In December 2015, during an outpatient review, the patient had reported adynamia and it was observed cutaneous hyperpigmentation and arterial hypotension (80×50mmHg). Laboratory tests results still revealed hypoglycemia (60mg/dL) and hyponatremia (125mEq/L). On this occasion, under suspicion of Addison's disease, the patient was referred to an Endocrinology Center to obtain a more complete diagnosis and therapeutic guidance.

Endocrinology investigation revealed a normal abdominal tomography, without adrenal glands abnormalities, reduction in cortisol level −2.4μg / dL (N=5.3–22.5μg/dL) and high ACTH level of 581pg/mL (<46μg/dL). The patient was diagnosed with primary adrenal insufficiency and treated with oral prednisone (dose of 5mg) for continuous use. He was discharged from hospital with improvement in blood pressure and of adynamia. After 3 months of treatment, as the patient showed only a small clinical improvement, prednisone was changed by fludrocortisone acetate. After that, the patient gained weight, showed signs of improvement on the skin hyperpigmentation, and the latest results revealed normal levels of blood pressure and blood glucose, the patient has concluded treatment to ALL, is currently fine in remission of disease.

Discussion

Immunosuppressed patients when infected by CMV suffer from symptomatic disease when their viral load reaches high levels.2 CMV disseminates through the bloodstream to all organs and, in the case of AIDS patients, it can cause an acute adrenal crisis (adrenalitis), that is described as the first clinical manifestation in more than 50% of these cases and cause: sensory alteration, severe arterial hypotension and risk of hypotensive shock.1

The patient described in this report had a high fever (39°C) and presented reddish skin. The ward evolved with abdominal band pain and signs of hypotension, suggesting acute pancreatitis, but this hypothesis were ruled out by laboratory tests, which showed normal level of transaminases, lipase and amylase.

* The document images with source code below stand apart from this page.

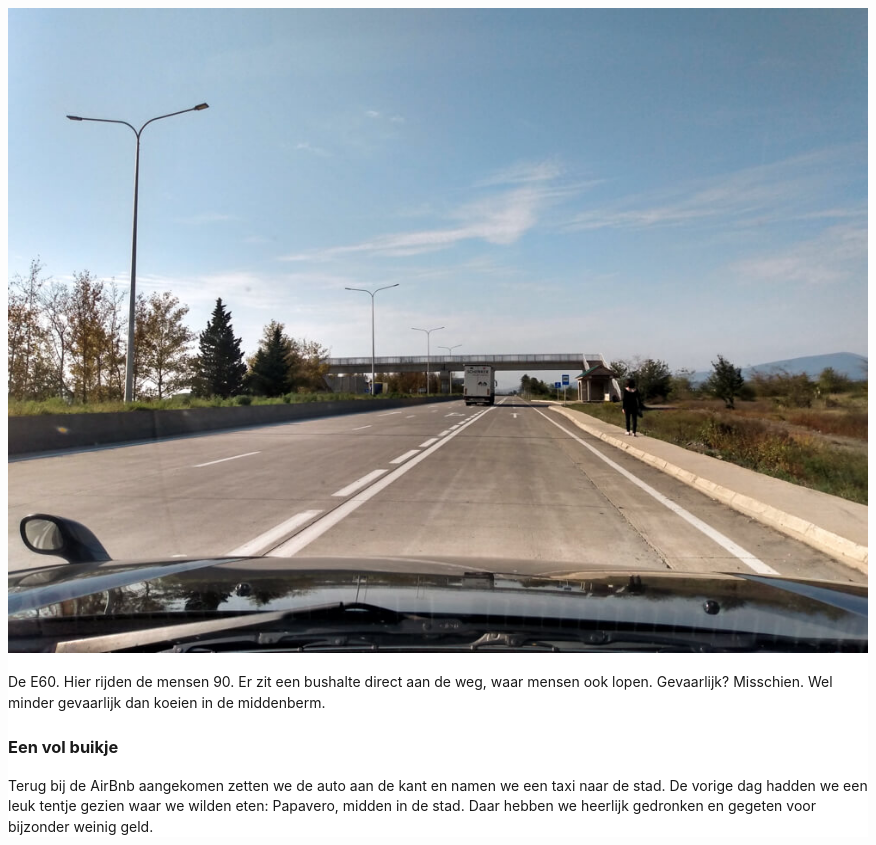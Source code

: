 ![Bushalte langs de snelweg](/assets/images/blogs/georgie/bushalte-aan-de-snelweg.jpg)
<div class="image-description">De E60. Hier rijden de mensen 90. Er zit een bushalte direct aan de weg, waar mensen ook lopen. Gevaarlijk? Misschien. Wel minder gevaarlijk dan koeien in de middenberm.</div>

### Een vol buikje
Terug bij de AirBnb aangekomen zetten we de auto aan de kant en namen we een taxi naar de stad. De vorige dag hadden we een leuk tentje gezien waar we wilden eten: Papavero, midden in de stad. Daar hebben we heerlijk gedronken en gegeten voor bijzonder weinig geld.
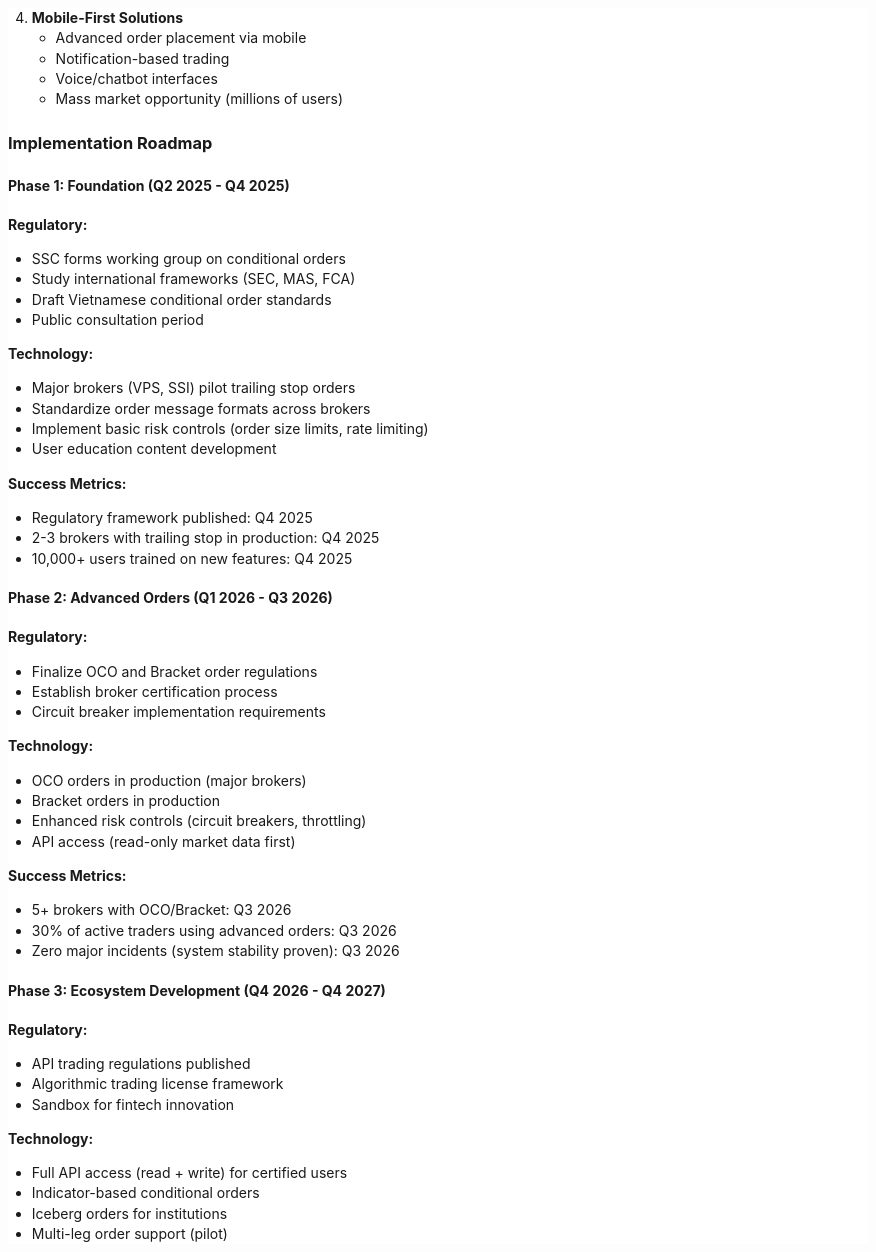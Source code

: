 4. **Mobile-First Solutions**
   - Advanced order placement via mobile
   - Notification-based trading
   - Voice/chatbot interfaces
   - Mass market opportunity (millions of users)

### Implementation Roadmap

#### Phase 1: Foundation (Q2 2025 - Q4 2025)
**Regulatory:**
- SSC forms working group on conditional orders
- Study international frameworks (SEC, MAS, FCA)
- Draft Vietnamese conditional order standards
- Public consultation period

**Technology:**
- Major brokers (VPS, SSI) pilot trailing stop orders
- Standardize order message formats across brokers
- Implement basic risk controls (order size limits, rate limiting)
- User education content development

**Success Metrics:**
- Regulatory framework published: Q4 2025
- 2-3 brokers with trailing stop in production: Q4 2025
- 10,000+ users trained on new features: Q4 2025

#### Phase 2: Advanced Orders (Q1 2026 - Q3 2026)
**Regulatory:**
- Finalize OCO and Bracket order regulations
- Establish broker certification process
- Circuit breaker implementation requirements

**Technology:**
- OCO orders in production (major brokers)
- Bracket orders in production
- Enhanced risk controls (circuit breakers, throttling)
- API access (read-only market data first)

**Success Metrics:**
- 5+ brokers with OCO/Bracket: Q3 2026
- 30% of active traders using advanced orders: Q3 2026
- Zero major incidents (system stability proven): Q3 2026

#### Phase 3: Ecosystem Development (Q4 2026 - Q4 2027)
**Regulatory:**
- API trading regulations published
- Algorithmic trading license framework
- Sandbox for fintech innovation

**Technology:**
- Full API access (read + write) for certified users
- Indicator-based conditional orders
- Iceberg orders for institutions
- Multi-leg order support (pilot)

Therefore, in reality, the arterial hypotension, hyponatremia and hypoglycemia that the patient has developed was due to acute adrenalitis and not to an inappropriate antidiuretic hormone syndrome (SIADH), as also previously thought.8

The tropism of the CMV by adrenal gland is unknown, but it has been suggested that

this gland could be an infection reservoir. Inside the adrenal gland, the virus reduces the reserve of the gland, predisposing the patient to adrenal insufficiency. However, clinical manifestations only appear when more than 90% of the adrenal gland has been destroyed.9,10 Thus, the functional impairment of the gland develops slowly and is often not diagnosed until a complete onset of adrenal insufficiency, which is life-threatening for this kind of patient. The classic symptoms of AD are insidious and nonspecific, such as: anorexia, fatigue, nausea, fever, lethargy and postural hypotension.1

The diagnosis of AD described on this report was only done during an outpatient return visit, when cutaneous hyperpigmentation, weight loss and hypotension were associated with laboratory findings of hypoglycemia and hyponatremia. The patient was seronegative for HIV, had not undergone organ transplantation, but was in the maintenance treatment taking mercaptopurine daily and methotrexate weekly. So, it is possible to consider that the patient's immunosuppression favored opportunistic CMV infection, which in turn caused the destruction of the adrenal gland, leading to Addison's disease.

Addison's disease due to CMV is often described in immunosuppressed individuals with AIDS, and had not yet been described in patients with acute leukemia. Since it is a rare and highly complex disease, the diagnosis of Addison's disease is difficult, and in this particular case, it was complicated by the infrequent causality of this complication.

Conflicts of interest

The authors declare no conflicts of interest.